On November 17, Prime Minister Alikhan Smailov announced the government's goal of attracting at least $150 billion in foreign investment by 2029 at the VI Kazakhstan Global Investment Roundtable in Astana, QazMonitor reports citing primeminister.kz.
During the forum attended by major foreign industrial enterprises and financial sector representatives from various countries, Prime Minister Smailov highlighted Kazakhstan's significant role, constituting 70% of foreign investments in Central Asia.
"Last year, the total volume of foreign direct investment increased by 18% to $28 billion. In the first six months of this year, the national economy attracted an additional $14 billion. The stability of the sovereign credit rating of the Republic is confirmed by international agencies such as Fitch, S&P, and Moody's," said Smailov.
He stressed that the government has set the ambitious task of doubling the national GDP to $450 billion by 2029.
Attracting investment is a key factor for growth. Within the framework of the National Investment Policy, taking into account ESG standards, Kazakhstan aims to attract at least $150 billion in foreign investment by 2029.

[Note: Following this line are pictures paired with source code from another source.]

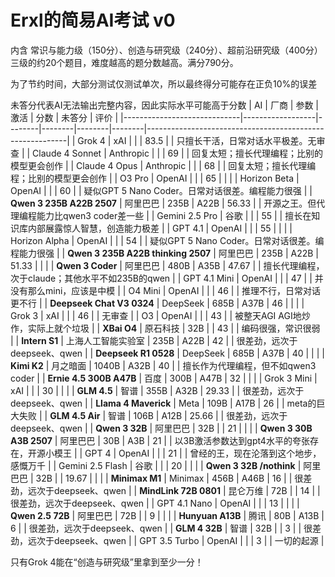 # Erxl的简易AI考试 v0
内含 常识与能力级（150分）、创造与研究级（240分）、超前沿研究级（400分） 三级的约20个题目，难度越高的题分数越高。满分790分。

为了节约时间，大部分测试仅测试单次，所以最终得分可能存在正负10%的误差

未答分代表AI无法输出完整内容，因此实际水平可能高于分数
| AI                          | 厂商             | 参数   | 激活   | 分数   | 未答分 | 评价                                                     |
|-----------------------------|------------------|--------|--------|--------|--------|----------------------------------------------------------|
| Grok 4                      | xAI              |        |        | 83.5   |        | 只擅长干活，日常对话水平极差。无审查                     |
| Claude 4 Sonnet             | Anthropic        |        |        | 69     |        | 回复太短；擅长代理编程；比别的模型更会创作               |
| Claude 4 Opus               | Anthropic        |        |        | 68     |        | 回复太短；擅长代理编程；比别的模型更会创作               |
| O3 Pro                      | OpenAI           |        |        | 65     |        |                                                          |
| Horizon Beta                | OpenAI           |        |        | 60     |        | 疑似GPT 5 Nano Coder。日常对话很差。编程能力很强         |
| **Qwen 3 235B A22B 2507**   | 阿里巴巴         | 235B   | A22B   | 56.33  |        | 开源之王。但代理编程能力比qwen3 coder差一些              |
| Gemini 2.5 Pro              | 谷歌             |        |        | 55     |        | 擅长在知识库内部展露惊人智慧，创造能力极差               |
| GPT 4.1                     | OpenAI           |        |        | 55     |        |                                                          |
| Horizon Alpha               | OpenAI           |        |        | 54     |        | 疑似GPT 5 Nano Coder。日常对话很差。编程能力很强         |
| **Qwen 3 235B A22B thinking 2507** | 阿里巴巴  | 235B   | A22B   | 51.33  |        |                                                          |
| **Qwen 3 Coder**            | 阿里巴巴         | 480B   | A35B   | 47.67  |        | 擅长代理编程，次于claude；其他水平不如235B的qwen         |
| GPT 4.1 Mini                | OpenAI           |        |        | 47     |        | 并没有那么mini，应该是中模                               |
| O4 Mini                     | OpenAI           |        |        | 46     |        | 推理不行，日常对话更不行                                 |
| **Deepseek Chat V3 0324**   | DeepSeek         | 685B   | A37B   | 46     |        |                                                          |
| Grok 3                      | xAI              |        |        | 46     |        | 无审查                                                   |
| O3                          | OpenAI           |        |        | 43     |        | 被整天AGI AGI地炒作，实际上就个垃圾                      |
| **XBai O4**                 | 原石科技         | 32B    |        | 43     |        | 编码很强，常识很弱                                       |
| **Intern S1**               | 上海人工智能实验室 | 235B | A22B   | 42     |        | 很差劲，远次于deepseek、qwen                             |
| **Deepseek R1 0528**        | DeepSeek         | 685B   | A37B   | 40     |        |                                                          |
| **Kimi K2**                 | 月之暗面         | 1040B  | A32B   | 40     |        | 擅长作为代理编程，但不如qwen3 coder                      |
| **Ernie 4.5 300B A47B**     | 百度             | 300B   | A47B   | 32     |        |                                                          |
| Grok 3 Mini                 | xAI              |        |        | 30     |        |                                                          |
| **GLM 4.5**                 | 智谱             | 355B   | A32B   | 29.33  |        | 很差劲，远次于deepseek、qwen                             |
| **Llama 4 Maverick**        | Meta             | 109B   | A17B   | 26     |        | meta的巨大失败                                           |
| **GLM 4.5 Air**             | 智谱             | 106B   | A12B   | 25.66  |        | 很差劲，远次于deepseek、qwen                             |
| **Qwen 3 32B**              | 阿里巴巴         | 32B    |        | 21     |        |                                                          |
| **Qwen 3 30B A3B 2507**     | 阿里巴巴         | 30B    | A3B    | 21     |        | 以3B激活参数达到gpt4水平的夸张存在，开源小模王           |
| GPT 4                       | OpenAI           |        |        | 21     |        | 曾经的王，现在沦落到这个地步，感慨万千                   |
| Gemini 2.5 Flash            | 谷歌             |        |        | 20     |        |                                                          |
| **Qwen 3 32B /nothink**     | 阿里巴巴         | 32B    |        | 19.67  |        |                                                          |
| **Minimax M1**              | Minimax          | 456B   | A46B   | 16     |        | 很差劲，远次于deepseek、qwen                             |
| **MindLink 72B 0801**       | 昆仑万维         | 72B    |        | 14     |        | 很差劲，远次于deepseek、qwen                             |
| GPT 4.1 Nano                | OpenAI           |        |        | 13     |        |                                                          |
| **Qwen 2.5 72B**            | 阿里巴巴         | 72B    |        | 9      |        |                                                          |
| **Hunyuan A13B**            | 腾讯             | 80B    | A13B   | 6      |        | 很差劲，远次于deepseek、qwen                             |
| **GLM 4 32B**               | 智谱             | 32B    |        | 3      |        | 很差劲，远次于deepseek、qwen                             |
| GPT 3.5 Turbo               | OpenAI           |        |        | 3      |        | 一切的起源                                               |

只有Grok 4能在“创造与研究级”里拿到至少一分！



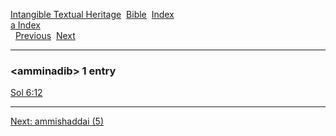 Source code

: [Intangible Textual Heritage](../../index)  [Bible](../index) 
[Index](index)   
[a Index](_a_)  
  [Previous](c00486)  [Next](c00488) 

------------------------------------------------------------------------

### &lt;amminadib&gt; 1 entry

[Sol 6:12](../kjv/sol006.htm#012)  

------------------------------------------------------------------------

[Next: ammishaddai (5)](c00488)
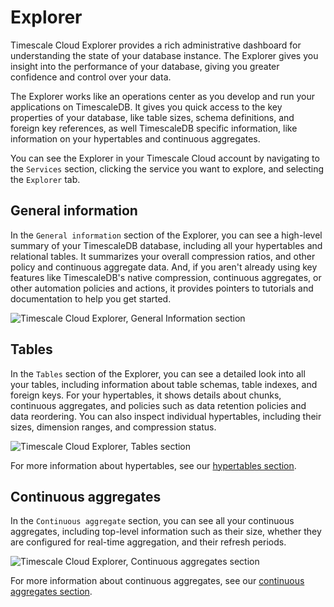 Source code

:# Explorer
Timescale Cloud Explorer provides a rich administrative dashboard for
understanding the state of your database instance. The Explorer gives you
insight into the performance of your database, giving you greater confidence and
control over your data.

The Explorer works like an operations center as you develop and run your
applications on TimescaleDB. It gives you quick access to the key properties of
your database, like table sizes, schema definitions, and foreign key references,
as well TimescaleDB specific information, like information on your hypertables
and continuous aggregates.

You can see the Explorer in your Timescale Cloud account by navigating to
the `Services` section, clicking the service you want to explore, and selecting
the `Explorer` tab.

## General information
In the `General information` section of the Explorer, you can see a high-level
summary of your TimescaleDB database, including all your hypertables and
relational tables. It summarizes your overall compression ratios, and other
policy and continuous aggregate data. And, if you aren't already using key
features like TimescaleDB's native compression, continuous aggregates, or other
automation policies and actions, it provides pointers to tutorials and
documentation to help you get started.

<img class="main-content__illustration" src="https://s3.amazonaws.com/assets.timescale.com/docs/images/tsc-explorer.png" alt="Timescale Cloud Explorer, General Information section"/>

## Tables
In the `Tables` section of the Explorer, you can see a detailed look into all
your tables, including information about table schemas, table indexes, and
foreign keys. For your hypertables, it shows details about chunks, continuous
aggregates, and policies such as data retention policies and data reordering.
You can also inspect individual hypertables, including their sizes, dimension
ranges, and compression status.

<img class="main-content__illustration" src="https://s3.amazonaws.com/assets.timescale.com/docs/images/tsc-explorer-tables.png" alt="Timescale Cloud Explorer, Tables section"/>

For more information about hypertables, see our
[hypertables section][hypertables].

## Continuous aggregates
In the `Continuous aggregate` section, you can see all your continuous
aggregates, including top-level information such as their size, whether they are
configured for real-time aggregation, and their refresh periods.

<img class="main-content__illustration" src="https://s3.amazonaws.com/assets.timescale.com/docs/images/tsc-explorer-caggs.png" alt="Timescale Cloud Explorer, Continuous aggregates section"/>

For more information about continuous aggregates, see our
[continuous aggregates section][caggs].


[hypertables]: timescaledb/:currentVersion:/how-to-guides/hypertables/
[caggs]: timescaledb/:currentVersion:/how-to-guides/continuous-aggregates/
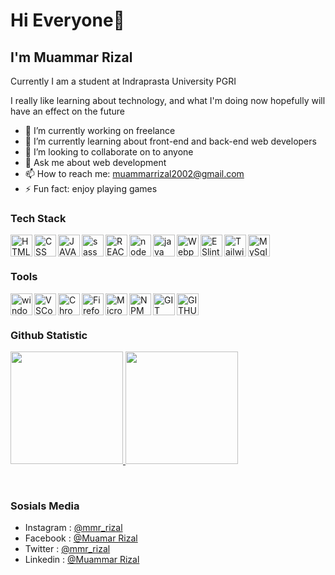 # Hi Everyone👋
## I'm Muammar Rizal  
Currently I am a student at Indraprasta University PGRI  

I really like learning about technology, and what I'm doing now hopefully will have an effect on the future

- 🔭 I’m currently working on freelance
- 🌱 I’m currently learning about front-end and back-end web developers
- 👯 I’m looking to collaborate on to anyone
- 💬 Ask me about web development
- 📫 How to reach me: muammarrizal2002@gmail.com
- ⚡ Fun fact: enjoy playing games
  
### Tech Stack
  <img alt="HTML" title="HTML" align="left" width="35px" src="https://cdn.pixabay.com/photo/2017/08/05/11/16/logo-2582748_640.png" />
  <img alt="CSS" title="CSS" align="left" width="35px" src="https://cdn.pixabay.com/photo/2017/08/05/11/16/logo-2582747_1280.png" />
  <img alt="JAVASCRIPT" title="JAVASCRIPT" align="left" width="35px" src="https://developerpitstop.com/wp-content/uploads/2022/01/Javascript_Logo.png?ezimgfmt=rs:0x0/rscb1/ngcb1/notWebP" />
    <img alt="sass" title="sass" align="left" width="35px" src="https://upload.wikimedia.org/wikipedia/commons/thumb/9/96/Sass_Logo_Color.svg/1280px-Sass_Logo_Color.svg.png" />
  <img alt="REACT" title="REACT" align="left" width="35px" src="https://upload.wikimedia.org/wikipedia/commons/thumb/a/a7/React-icon.svg/2300px-React-icon.svg.png" />
  <img alt="node js" title="node js" align="left" width="35px" src="https://www.ruhidesain.com/wp-content/uploads/2017/10/nodejs-logo-e1497443346889.png" />
  <img alt="java" title="java" align="left" width="35px" src="https://brandslogos.com/wp-content/uploads/images/large/java-logo-1.png" />
  <img alt="Webpack" title="Webpack" align="left" width="35px" src="https://raw.githubusercontent.com/webpack/media/master/logo/icon-square-big.png" />
  <img alt="ESlint" title="ESLint" align="left" width="35px" src="https://upload.wikimedia.org/wikipedia/commons/thumb/e/e3/ESLint_logo.svg/1200px-ESLint_logo.svg.png" />
  <img alt="Tailwind" title="Tailwind" align="left" width="35px" src="https://upload.wikimedia.org/wikipedia/commons/thumb/d/d5/Tailwind_CSS_Logo.svg/2048px-Tailwind_CSS_Logo.svg.png" />
  <img alt="MySql" title="MySql" align="left" width="35px" src="https://cdn.freebiesupply.com/logos/large/2x/mysql-5-logo-png-transparent.png" />

   <br>
   
   <br>

### Tools
<img width="35px" align="left" title="windows 10" alt="windows 10" src="https://upload.wikimedia.org/wikipedia/commons/thumb/4/48/Windows_logo_-_2012_%28dark_blue%29.svg/2048px-Windows_logo_-_2012_%28dark_blue%29.svg.png" />

<img width="35px" align="left" title="VS Code" alt="VSCode" src="https://upload.wikimedia.org/wikipedia/commons/thumb/9/9a/Visual_Studio_Code_1.35_icon.svg/2048px-Visual_Studio_Code_1.35_icon.svg.png" />

<img width="35px" align="left" title="Chrome" alt="Chrome" src="https://upload.wikimedia.org/wikipedia/commons/8/87/Google_Chrome_icon_%282011%29.png" />

<img width="35px" align="left" title="Firefox" alt="Firefox" src="https://upload.wikimedia.org/wikipedia/commons/f/ff/Mozilla_Firefox_logo_2013.png" />

<img width="35px" align="left" title="Microsoft Edge" alt="Microsoft Edge" src="https://upload.wikimedia.org/wikipedia/commons/7/7e/Microsoft_Edge_logo_%282019%29.png" />

<img width="35px" align="left" title="NPM" alt="NPM" src="https://cdn.freebiesupply.com/logos/thumbs/2x/npm-logo.png" />

<img width="35px" align="left" title="GIT" alt="GIT" src="https://git-scm.com/images/logos/downloads/Git-Icon-Black.png" />

<img width="35px" align="left" title="GITHUB" alt="GITHUB" src="https://github.githubassets.com/images/modules/logos_page/GitHub-Mark.png" />

  <br>
  
  <br>

 ### Github Statistic
<p align="left">
<a href="https://github.com/MuammarRizal31">
  <img height="180em" src="https://github-readme-stats-eight-theta.vercel.app/api?username=MuammarRizal31&show_icons=true&theme=algolia&include_all_commits=true&count_private=true" />
  <img height="180em" src="https://github-readme-stats-eight-theta.vercel.app/api/top-langs/?username=MuammarRizal31&layout=compact&langs_count=8&theme=algolia" />
</a>
</p>

  
<br>

### Sosials Media
  - Instagram : <a href="https://www.instagram.com/mmr_rizal/"> @mmr_rizal </a>
  - Facebook : <a href="https://www.facebook.com/muamar.rizal.9"> @Muamar Rizal </a>
  - Twitter : <a href="https://twitter.com/MmrRizal"> @mmr_rizal </a>
  - Linkedin : <a href="https://www.linkedin.com/in/muammar-rizal-492020255/"> @Muammar Rizal </a>
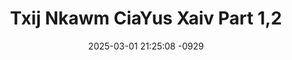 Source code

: ---
layout: movie-video-data
date: 2025-03-01 21:25:08 -0929
categories: movie

# Site Attributes
title: "Txij Nkawm CiaYus Xaiv Part 1,2"
permalink: "/movie/Txij_Nkawm_CiaYus_Xaiv_Part_1,2"

# Movie Attributes
synopsis: ""
producer: "Su Thao, Steve Thao"
director: ""
writer: ""
video_link: "https://youtu.be/LXNe1Jv2bUQ?si=L2j5FDj9cEv4qsG7"
genre: "Drama Historical"
year: "2009"
release_type: "DVD"
storage: "Center for Hmong Studies"
thumbnail: "/assets/images/movie_thumbnails/Txij Nkawm CiaYus Xaiv Part 1,2.jpeg"
publishing_company: "All Pro Productions"

# Sequels + Parts
base_movie: ""
total_parts: 
sequel: ""

# Movie Cast
cast:
- name: "Tub Xais Hawj"
- name: "Zuag Lauj"
- name: "Ntoo Yaj"
--- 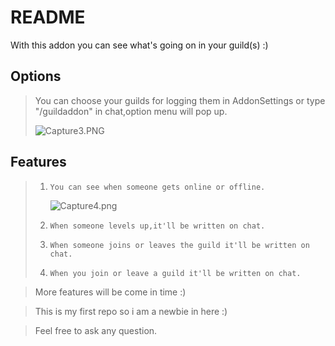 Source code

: # README #

With this addon you can see what's going on in your guild(s) :)

## Options ##

> You can choose your guilds for logging them in AddonSettings or type "/guildaddon" in chat,option menu will pop up.
>
>![Capture3.PNG](https://bitbucket.org/repo/ed84EX/images/2513513828-Capture3.PNG)


## Features ##
>
> 1.     You can see when someone gets online or offline.
>
>     ![Capture4.png](https://bitbucket.org/repo/ed84EX/images/605144840-Capture4.png)
>
> 2.     When someone levels up,it'll be written on chat.
> 3.     When someone joins or leaves the guild it'll be written on chat.
> 4.     When you join or leave a guild it'll be written on chat.

> More features will be come in time :)

> This is my first repo so i am a newbie in here :)

> Feel free to ask any question.
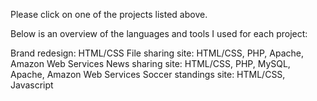 Please click on one of the projects listed above.  

Below is an overview of the languages and tools I used for each project:

Brand redesign: HTML/CSS
File sharing site: HTML/CSS, PHP, Apache, Amazon Web Services
News sharing site: HTML/CSS, PHP, MySQL, Apache, Amazon Web Services
Soccer standings site: HTML/CSS, Javascript
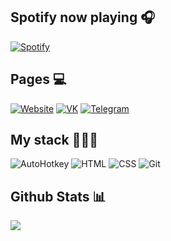 ## Spotify now playing 🎧

      
[![Spotify](https://spotify-now-playing.m4x3r1337.vercel.app/api/spotify-playing)](https://open.spotify.com/user/welxx3k52jb086pnosvs82fx4)


## Pages 💻
  [![Website](https://img.shields.io/badge/website-369?style=flat-square&logo=safari&logoColor=white)](https://m4x3r.xyz)
  [![VK](http://img.shields.io/badge/vk-page-369?style=flat-square&logo=vk&logoColor=white)](https://vk.com/m4x3r228)
  [![Telegram](http://img.shields.io/badge/tg-profile-369?style=flat-square&logo=telegram&logoColor=white)](https://t.me/m4x3r1337)

## My stack 👨🏾‍💻
![AutoHotkey](https://img.shields.io/badge/-AHK-%425442?style=flat-square) ![HTML](https://img.shields.io/badge/-HTML-%23de4b25?style=flat-square) ![CSS](https://img.shields.io/badge/-CSS-%230174b8?style=flat-square) ![Git](https://img.shields.io/badge/-Git-%23ea4f32?style=flat-square)


## Github Stats 📊
<img src="https://github-readme-stats.vercel.app/api?username=m4x3r1337&show_icons=true&count_private=true">
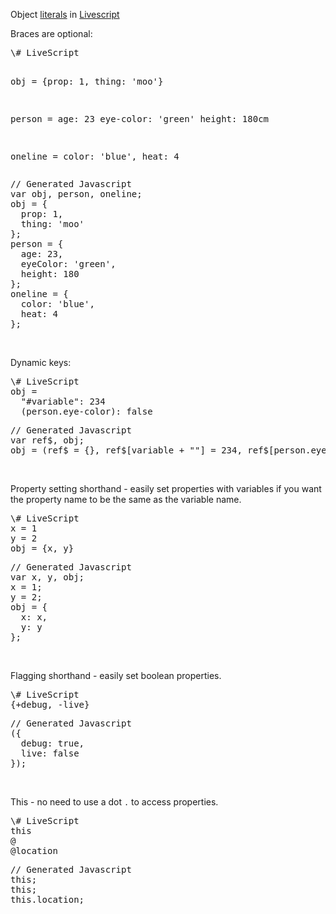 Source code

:Object [literals](literals) in [Livescript](livescript)

Braces are optional:

<div class="codeblock">
<pre class="leftcol">
\# LiveScript

obj = {prop: 1, thing: 'moo'}



person =
  age:      23
  eye-color: 'green'
  height:   180cm

oneline = color: 'blue', heat: 4
</pre>
<pre class="rightcol">
// Generated Javascript
var obj, person, oneline;
obj = {
  prop: 1,
  thing: 'moo'
};
person = {
  age: 23,
  eyeColor: 'green',
  height: 180
};
oneline = {
  color: 'blue',
  heat: 4
};
</pre>
<br style="clear: both">
<div>

Dynamic keys:

<div class="codeblock">
<pre class="leftcol">
\# LiveScript
obj =
  "#variable": 234
  (person.eye-color): false
</pre>
<pre class="rightcol">
// Generated Javascript
var ref$, obj;
obj = (ref$ = {}, ref$[variable + ""] = 234, ref$[person.eyeColor] = false, ref$);
</pre>
<br style="clear: both">
<div>

Property setting shorthand - easily set properties with variables if you want the property name to be the same as the variable name.

<div class="codeblock">
<pre class="leftcol">
\# LiveScript
x = 1
y = 2
obj = {x, y}
</pre>
<pre class="rightcol">
// Generated Javascript
var x, y, obj;
x = 1;
y = 2;
obj = {
  x: x,
  y: y
};
</pre>
<br style="clear: both">
<div>

Flagging shorthand - easily set boolean properties.

<div class="codeblock">
<pre class="leftcol">
\# LiveScript
{+debug, -live}
</pre>
<pre class="rightcol">
// Generated Javascript
({
  debug: true,
  live: false
});
</pre>
<br style="clear: both">
<div>

This - no need to use a dot <code>.</code> to access properties.

<div class="codeblock">
<pre class="leftcol">
\# LiveScript
this
@
@location
</pre>
<pre class="rightcol">
// Generated Javascript
this;
this;
this.location;
</pre>
<br style="clear: both">
<div>


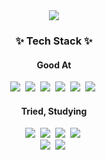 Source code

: <div align="center">
  <img src="https://capsule-render.vercel.app/api?type=slice&color=gradient&height=200&section=header&text=Hi%20I'm%20MustSave&fontSize=70" />
</div>

<h3 align="center">✨ Tech Stack ✨</h3>
<div align="center">
  <h4 align="center">Good At</h4>
  <img src="https://img.shields.io/badge/javascript-F7DF1E?style=for-the-badge&logo=javascript&logoColor=20232a" />&nbsp
  <img src="https://img.shields.io/badge/python-3776AB?style=for-the-badge&logo=python&logoColor=white" />&nbsp
  <img src="https://img.shields.io/badge/java-FFB13B?style=for-the-badge&logo=openjdk&logoColor=white" />&nbsp
  <img src="https://img.shields.io/badge/spring-6DB33F?style=for-the-badge&logo=spring&logoColor=white" />&nbsp
  <img src="https://img.shields.io/badge/docker-2496ED?style=for-the-badge&logo=docker&logoColor=white" />&nbsp
  <img src="https://img.shields.io/badge/puppeteer-40B5A4?style=for-the-badge&logo=puppeteer&logoColor=white" />&nbsp
  <br>
  <h4 align="center">Tried, Studying</h4>
  <img src="https://img.shields.io/badge/jenkins-D24939?style=for-the-badge&logo=jenkins&logoColor=white" />&nbsp
  <img src="https://img.shields.io/badge/githubactions-181717?style=for-the-badge&logo=githubactions&logoColor=white" />&nbsp
  <img src="https://img.shields.io/badge/react-61DAFB?style=for-the-badge&logo=react&logoColor=white" />&nbsp
  <img src="https://img.shields.io/badge/rabbit%20mq-FF6600?style=for-the-badge&logo=rabbitmq&logoColor=white" />&nbsp
</div>
<div align="center">
  <img src="https://img.shields.io/badge/socket.io-010101?style=for-the-badge&logo=socketdotio&logoColor=white" />&nbsp
  <img src="https://img.shields.io/badge/unity-000000?style=for-the-badge&logo=unity&logoColor=white" />&nbsp
</div>
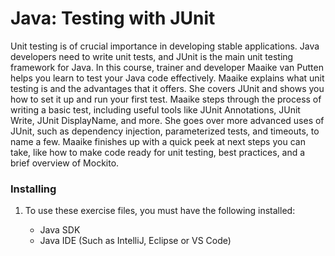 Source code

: <h1>Java: Testing with JUnit</h1>
<p>Unit testing is of crucial importance in developing stable applications. Java developers need to write unit tests, and JUnit is 
  the main unit testing framework for Java. In this course, trainer and developer Maaike van Putten helps you learn to test your 
  Java code effectively. Maaike explains what unit testing is and the advantages that it offers. She covers JUnit and shows you 
  how to set it up and run your first test. Maaike steps through the process of writing a basic test, including useful tools like 
  JUnit Annotations, JUnit Write, JUnit DisplayName, and more. She goes over more advanced uses of JUnit, such as dependency injection,
  parameterized tests, and timeouts, to name a few. Maaike finishes up with a quick peek at next steps you can take, like how to make 
  code ready for unit testing, best practices, and a brief overview of Mockito.</p>
  <h3>Installing</h3>
  <ol>
  <li>To use these exercise files, you must have the following installed:</li>
    <ul>
      <li>Java SDK</li>
      <li>Java IDE (Such as IntelliJ, Eclipse or VS Code)</li>
    </ul>
</ol>
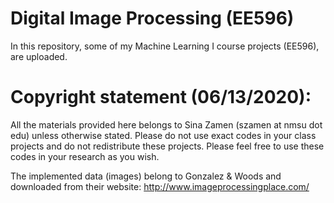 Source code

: # Digital Image Processing (EE596)

In this repository, some of my Machine Learning I course projects (EE596), are uploaded.  

# Copyright statement (06/13/2020): 

All the materials provided here belongs to Sina Zamen (szamen at nmsu dot edu) unless otherwise stated. Please do not use exact codes in your class projects and do not redistribute these projects. Please feel free to use these codes in your research as you wish. 

The implemented data (images) belong to Gonzalez & Woods and downloaded from their website: http://www.imageprocessingplace.com/

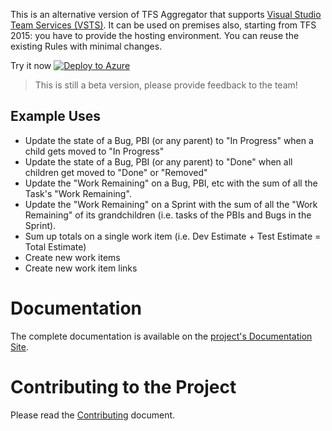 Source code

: 
This is an alternative version of TFS Aggregator that supports [Visual Studio Team Services (VSTS)](https://www.visualstudio.com/team-services/).
It can be used on premises also, starting from TFS 2015: you have to provide the hosting environment.
You can reuse the existing Rules with minimal changes.

Try it now 
[![Deploy to Azure](http://azuredeploy.net/deploybutton.png)](https://azuredeploy.net/)

> This is still a beta version, please provide feedback to the team!

## Example Uses

 - Update the state of a Bug, PBI (or any parent) to "In Progress" when a child gets moved to "In Progress"
 - Update the state of a Bug, PBI (or any parent) to "Done" when all children get moved to "Done" or "Removed"
 - Update the "Work Remaining" on a Bug, PBI, etc with the sum of all the Task's "Work Remaining".
 - Update the "Work Remaining" on a Sprint with the sum of all the "Work Remaining" of its grandchildren (i.e. tasks of the PBIs and Bugs in the Sprint).
 - Sum up totals on a single work item (i.e. Dev Estimate + Test Estimate = Total Estimate)
 - Create new work items
 - Create new work item links

# Documentation

The complete documentation is available on the [project's Documentation Site](https://tfsaggregator.github.io/).

# Contributing to the Project

Please read the [Contributing](CONTRIBUTING.md) document.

In this context, the republic is implementing a new regulatory policy, streamlining business requirements with automated risk management systems to eliminate the human factor in inspections starting January 1, while the new Tax Code includes special measures for the development of the manufacturing sector.
According to Smailov, the government also to develop a new program supporting small and medium-sized enterprises, intending to increase the share of off-take contracts in procurement to 10%. In addition, the Tariff in Exchange for Investments program is being implemented to modernize engineering and communal systems, targeting ₸3 trillion of investment in the next six years.
To provide projects with quality infrastructure, a corresponding national plan until 2029 is being developed. In order to attract investment in complex oil and gas projects, a financial incentive mechanism under the Improved Model Contract has been introduced beginning this year. For investment projects in priority sectors worth over $50 million, there is an opportunity to conclude an investment agreement guaranteeing the stability of national legislation for 25 years. To date, six such agreements have been signed, amounting to $1.5 billion.
Furthermore, Kazakhstan introduced a general Agreement on Investment Obligations, ensuring tax legislation stability for ten years for investments exceeding $500 million. A nationwide pool monitors and controls the realization of over 1000 projects worth over $69 billion.
The Prime Minister highlighted ongoing work on more than twenty major projects for deep processing clusters aimed at export and import substitution. Additionally, a National Digital Investment Platform is in progress to integrate all government agencies into a unified online system for attracting, implementing, and monitoring investment projects.
Smailov also highlighted Kazakhstan's visa policy, allowing citizens of 83 countries visa-free entry, with an addition of special investor visas. He also underscored the role of the Astana International Financial Center in providing unique services in the Central Asian region.